(Saved entries)
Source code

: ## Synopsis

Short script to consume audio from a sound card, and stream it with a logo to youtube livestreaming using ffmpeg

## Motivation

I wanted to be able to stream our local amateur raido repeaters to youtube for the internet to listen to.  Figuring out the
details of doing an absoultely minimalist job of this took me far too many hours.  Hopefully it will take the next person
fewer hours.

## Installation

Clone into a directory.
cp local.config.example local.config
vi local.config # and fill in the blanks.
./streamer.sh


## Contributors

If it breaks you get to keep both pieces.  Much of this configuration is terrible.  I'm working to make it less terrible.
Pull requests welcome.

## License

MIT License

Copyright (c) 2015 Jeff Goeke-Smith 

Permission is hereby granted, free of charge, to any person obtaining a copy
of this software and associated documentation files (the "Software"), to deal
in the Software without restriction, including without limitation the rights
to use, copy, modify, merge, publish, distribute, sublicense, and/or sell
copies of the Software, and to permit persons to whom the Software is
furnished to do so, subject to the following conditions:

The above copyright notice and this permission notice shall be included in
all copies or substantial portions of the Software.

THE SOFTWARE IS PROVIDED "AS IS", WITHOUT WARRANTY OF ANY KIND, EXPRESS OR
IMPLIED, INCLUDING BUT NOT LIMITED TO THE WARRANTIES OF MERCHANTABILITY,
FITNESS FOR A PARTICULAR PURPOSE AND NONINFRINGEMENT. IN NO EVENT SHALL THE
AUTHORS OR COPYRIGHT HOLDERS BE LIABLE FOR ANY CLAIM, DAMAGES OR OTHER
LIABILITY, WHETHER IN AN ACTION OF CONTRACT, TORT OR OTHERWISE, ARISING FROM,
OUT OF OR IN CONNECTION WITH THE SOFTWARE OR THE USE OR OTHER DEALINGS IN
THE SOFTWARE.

> [INSTRUCTIONS TO FOLLOW]: Return exactly the lines from the one containing "LIABILITY, WHETHER IN" through the last line of the records above, both included, and nothing else.

> [THE ANSWER]:
LIABILITY, WHETHER IN AN ACTION OF CONTRACT, TORT OR OTHERWISE, ARISING FROM,
OUT OF OR IN CONNECTION WITH THE SOFTWARE OR THE USE OR OTHER DEALINGS IN
THE SOFTWARE.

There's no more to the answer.